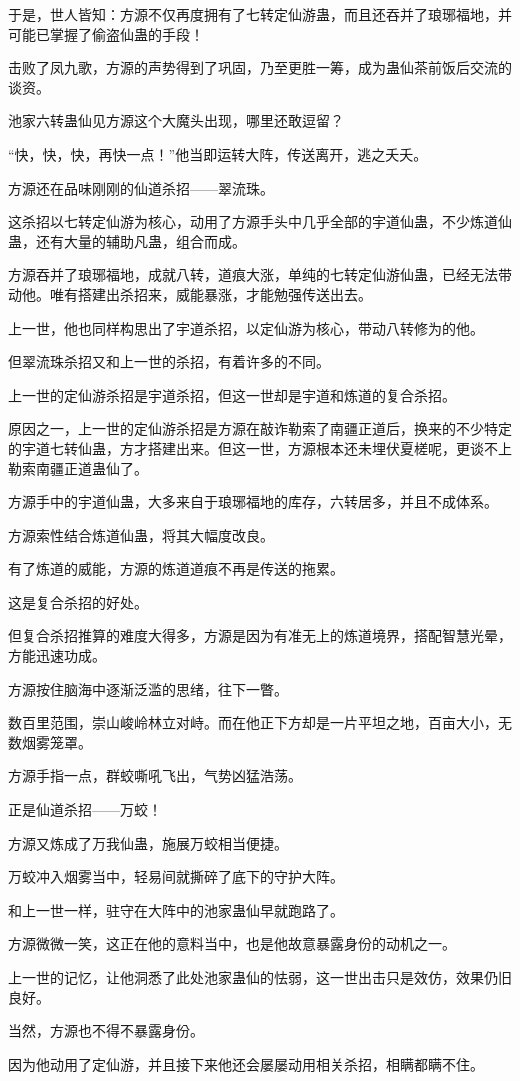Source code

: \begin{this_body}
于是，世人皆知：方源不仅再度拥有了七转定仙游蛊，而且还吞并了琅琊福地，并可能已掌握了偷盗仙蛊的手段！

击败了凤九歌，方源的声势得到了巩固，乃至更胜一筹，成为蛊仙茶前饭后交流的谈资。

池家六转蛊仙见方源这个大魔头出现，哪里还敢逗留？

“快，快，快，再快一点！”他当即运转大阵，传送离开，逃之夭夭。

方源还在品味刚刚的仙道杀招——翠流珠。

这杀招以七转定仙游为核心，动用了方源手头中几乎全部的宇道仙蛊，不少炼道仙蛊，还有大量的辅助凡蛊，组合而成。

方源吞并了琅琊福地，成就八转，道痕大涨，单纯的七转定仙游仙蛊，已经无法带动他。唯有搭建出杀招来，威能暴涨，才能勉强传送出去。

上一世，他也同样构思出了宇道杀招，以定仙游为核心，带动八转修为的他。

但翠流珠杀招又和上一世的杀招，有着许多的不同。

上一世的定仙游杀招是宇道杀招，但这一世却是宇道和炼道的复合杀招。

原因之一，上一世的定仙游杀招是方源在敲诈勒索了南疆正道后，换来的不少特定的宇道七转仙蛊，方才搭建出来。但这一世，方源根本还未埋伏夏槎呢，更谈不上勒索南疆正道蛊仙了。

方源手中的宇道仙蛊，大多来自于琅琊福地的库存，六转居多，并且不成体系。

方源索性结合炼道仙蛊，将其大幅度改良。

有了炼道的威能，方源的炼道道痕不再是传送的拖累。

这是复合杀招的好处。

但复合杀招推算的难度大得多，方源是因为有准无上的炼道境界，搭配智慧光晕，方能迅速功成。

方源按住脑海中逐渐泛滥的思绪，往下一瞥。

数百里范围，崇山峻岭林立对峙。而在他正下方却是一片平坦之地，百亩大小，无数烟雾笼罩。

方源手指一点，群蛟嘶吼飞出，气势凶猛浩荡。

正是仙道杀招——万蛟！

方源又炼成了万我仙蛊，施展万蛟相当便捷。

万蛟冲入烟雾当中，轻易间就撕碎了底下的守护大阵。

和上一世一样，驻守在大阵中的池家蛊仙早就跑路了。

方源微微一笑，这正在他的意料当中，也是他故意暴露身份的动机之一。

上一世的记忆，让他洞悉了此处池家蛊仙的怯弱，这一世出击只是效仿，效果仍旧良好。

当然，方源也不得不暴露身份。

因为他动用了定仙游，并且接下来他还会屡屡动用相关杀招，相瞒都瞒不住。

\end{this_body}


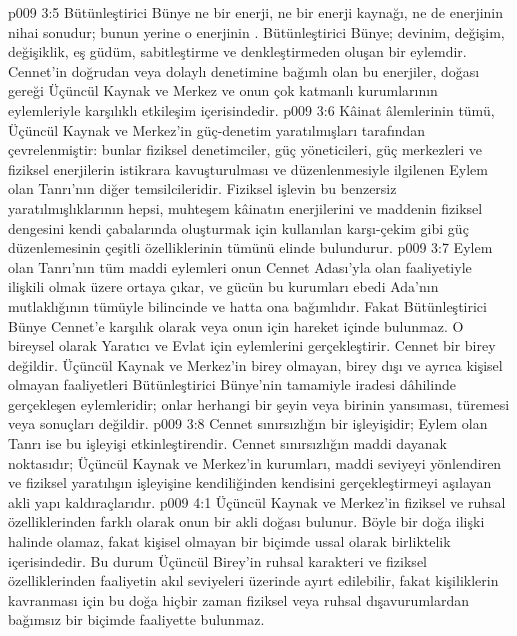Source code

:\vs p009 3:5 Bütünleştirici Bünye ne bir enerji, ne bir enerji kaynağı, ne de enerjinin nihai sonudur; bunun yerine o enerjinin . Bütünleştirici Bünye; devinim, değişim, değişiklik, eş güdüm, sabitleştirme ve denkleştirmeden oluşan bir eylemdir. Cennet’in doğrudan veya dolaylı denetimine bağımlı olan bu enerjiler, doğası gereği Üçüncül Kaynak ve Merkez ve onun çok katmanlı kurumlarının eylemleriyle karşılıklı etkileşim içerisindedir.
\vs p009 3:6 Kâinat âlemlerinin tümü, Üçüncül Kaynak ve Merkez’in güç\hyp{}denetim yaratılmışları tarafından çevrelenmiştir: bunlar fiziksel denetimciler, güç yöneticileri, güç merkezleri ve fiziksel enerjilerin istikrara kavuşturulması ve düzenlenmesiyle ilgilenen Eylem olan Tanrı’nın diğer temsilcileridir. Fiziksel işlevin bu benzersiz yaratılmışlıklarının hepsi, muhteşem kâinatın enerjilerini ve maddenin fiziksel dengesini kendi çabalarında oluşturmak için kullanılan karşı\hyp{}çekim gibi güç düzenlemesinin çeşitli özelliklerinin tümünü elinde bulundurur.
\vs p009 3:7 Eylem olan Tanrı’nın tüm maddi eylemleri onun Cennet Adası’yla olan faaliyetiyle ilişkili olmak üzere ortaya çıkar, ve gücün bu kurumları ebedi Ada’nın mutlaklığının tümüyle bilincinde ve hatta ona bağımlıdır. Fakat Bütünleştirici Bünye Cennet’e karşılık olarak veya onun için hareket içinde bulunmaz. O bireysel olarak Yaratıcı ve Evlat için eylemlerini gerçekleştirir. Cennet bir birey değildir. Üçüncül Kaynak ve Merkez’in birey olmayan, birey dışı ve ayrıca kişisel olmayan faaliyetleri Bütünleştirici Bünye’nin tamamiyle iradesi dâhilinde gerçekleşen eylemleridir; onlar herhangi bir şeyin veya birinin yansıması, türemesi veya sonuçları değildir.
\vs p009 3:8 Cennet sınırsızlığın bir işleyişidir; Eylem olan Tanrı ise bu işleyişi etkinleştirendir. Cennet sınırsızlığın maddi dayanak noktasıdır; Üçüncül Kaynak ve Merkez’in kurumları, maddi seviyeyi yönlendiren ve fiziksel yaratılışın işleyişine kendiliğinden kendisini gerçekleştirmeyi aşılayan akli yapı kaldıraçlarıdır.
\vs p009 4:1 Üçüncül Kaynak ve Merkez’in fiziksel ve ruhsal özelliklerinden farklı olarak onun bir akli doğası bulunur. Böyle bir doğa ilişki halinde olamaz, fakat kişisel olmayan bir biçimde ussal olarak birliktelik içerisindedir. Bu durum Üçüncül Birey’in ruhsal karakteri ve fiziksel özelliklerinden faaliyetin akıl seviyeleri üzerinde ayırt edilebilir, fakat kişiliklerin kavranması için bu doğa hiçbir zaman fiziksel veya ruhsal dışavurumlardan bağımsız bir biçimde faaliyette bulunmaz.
------------------------------------------------
• THE TASK:
Each line of the data above should be reproduced without alteration, and no picture should appear in the copy.

• TASK ANSWER:
Source code

: \begin{this_body}
于是，世人皆知：方源不仅再度拥有了七转定仙游蛊，而且还吞并了琅琊福地，并可能已掌握了偷盗仙蛊的手段！

击败了凤九歌，方源的声势得到了巩固，乃至更胜一筹，成为蛊仙茶前饭后交流的谈资。

池家六转蛊仙见方源这个大魔头出现，哪里还敢逗留？

“快，快，快，再快一点！”他当即运转大阵，传送离开，逃之夭夭。

方源还在品味刚刚的仙道杀招——翠流珠。

这杀招以七转定仙游为核心，动用了方源手头中几乎全部的宇道仙蛊，不少炼道仙蛊，还有大量的辅助凡蛊，组合而成。

方源吞并了琅琊福地，成就八转，道痕大涨，单纯的七转定仙游仙蛊，已经无法带动他。唯有搭建出杀招来，威能暴涨，才能勉强传送出去。

上一世，他也同样构思出了宇道杀招，以定仙游为核心，带动八转修为的他。

但翠流珠杀招又和上一世的杀招，有着许多的不同。

上一世的定仙游杀招是宇道杀招，但这一世却是宇道和炼道的复合杀招。

原因之一，上一世的定仙游杀招是方源在敲诈勒索了南疆正道后，换来的不少特定的宇道七转仙蛊，方才搭建出来。但这一世，方源根本还未埋伏夏槎呢，更谈不上勒索南疆正道蛊仙了。

方源手中的宇道仙蛊，大多来自于琅琊福地的库存，六转居多，并且不成体系。

方源索性结合炼道仙蛊，将其大幅度改良。

有了炼道的威能，方源的炼道道痕不再是传送的拖累。

这是复合杀招的好处。

但复合杀招推算的难度大得多，方源是因为有准无上的炼道境界，搭配智慧光晕，方能迅速功成。

方源按住脑海中逐渐泛滥的思绪，往下一瞥。

数百里范围，崇山峻岭林立对峙。而在他正下方却是一片平坦之地，百亩大小，无数烟雾笼罩。

方源手指一点，群蛟嘶吼飞出，气势凶猛浩荡。

正是仙道杀招——万蛟！

方源又炼成了万我仙蛊，施展万蛟相当便捷。

万蛟冲入烟雾当中，轻易间就撕碎了底下的守护大阵。

和上一世一样，驻守在大阵中的池家蛊仙早就跑路了。

方源微微一笑，这正在他的意料当中，也是他故意暴露身份的动机之一。

上一世的记忆，让他洞悉了此处池家蛊仙的怯弱，这一世出击只是效仿，效果仍旧良好。

当然，方源也不得不暴露身份。

因为他动用了定仙游，并且接下来他还会屡屡动用相关杀招，相瞒都瞒不住。

\end{this_body}


Source code

:\vs p009 3:5 Bütünleştirici Bünye ne bir enerji, ne bir enerji kaynağı, ne de enerjinin nihai sonudur; bunun yerine o enerjinin . Bütünleştirici Bünye; devinim, değişim, değişiklik, eş güdüm, sabitleştirme ve denkleştirmeden oluşan bir eylemdir. Cennet’in doğrudan veya dolaylı denetimine bağımlı olan bu enerjiler, doğası gereği Üçüncül Kaynak ve Merkez ve onun çok katmanlı kurumlarının eylemleriyle karşılıklı etkileşim içerisindedir.
\vs p009 3:6 Kâinat âlemlerinin tümü, Üçüncül Kaynak ve Merkez’in güç\hyp{}denetim yaratılmışları tarafından çevrelenmiştir: bunlar fiziksel denetimciler, güç yöneticileri, güç merkezleri ve fiziksel enerjilerin istikrara kavuşturulması ve düzenlenmesiyle ilgilenen Eylem olan Tanrı’nın diğer temsilcileridir. Fiziksel işlevin bu benzersiz yaratılmışlıklarının hepsi, muhteşem kâinatın enerjilerini ve maddenin fiziksel dengesini kendi çabalarında oluşturmak için kullanılan karşı\hyp{}çekim gibi güç düzenlemesinin çeşitli özelliklerinin tümünü elinde bulundurur.
\vs p009 3:7 Eylem olan Tanrı’nın tüm maddi eylemleri onun Cennet Adası’yla olan faaliyetiyle ilişkili olmak üzere ortaya çıkar, ve gücün bu kurumları ebedi Ada’nın mutlaklığının tümüyle bilincinde ve hatta ona bağımlıdır. Fakat Bütünleştirici Bünye Cennet’e karşılık olarak veya onun için hareket içinde bulunmaz. O bireysel olarak Yaratıcı ve Evlat için eylemlerini gerçekleştirir. Cennet bir birey değildir. Üçüncül Kaynak ve Merkez’in birey olmayan, birey dışı ve ayrıca kişisel olmayan faaliyetleri Bütünleştirici Bünye’nin tamamiyle iradesi dâhilinde gerçekleşen eylemleridir; onlar herhangi bir şeyin veya birinin yansıması, türemesi veya sonuçları değildir.
\vs p009 3:8 Cennet sınırsızlığın bir işleyişidir; Eylem olan Tanrı ise bu işleyişi etkinleştirendir. Cennet sınırsızlığın maddi dayanak noktasıdır; Üçüncül Kaynak ve Merkez’in kurumları, maddi seviyeyi yönlendiren ve fiziksel yaratılışın işleyişine kendiliğinden kendisini gerçekleştirmeyi aşılayan akli yapı kaldıraçlarıdır.
\vs p009 4:1 Üçüncül Kaynak ve Merkez’in fiziksel ve ruhsal özelliklerinden farklı olarak onun bir akli doğası bulunur. Böyle bir doğa ilişki halinde olamaz, fakat kişisel olmayan bir biçimde ussal olarak birliktelik içerisindedir. Bu durum Üçüncül Birey’in ruhsal karakteri ve fiziksel özelliklerinden faaliyetin akıl seviyeleri üzerinde ayırt edilebilir, fakat kişiliklerin kavranması için bu doğa hiçbir zaman fiziksel veya ruhsal dışavurumlardan bağımsız bir biçimde faaliyette bulunmaz.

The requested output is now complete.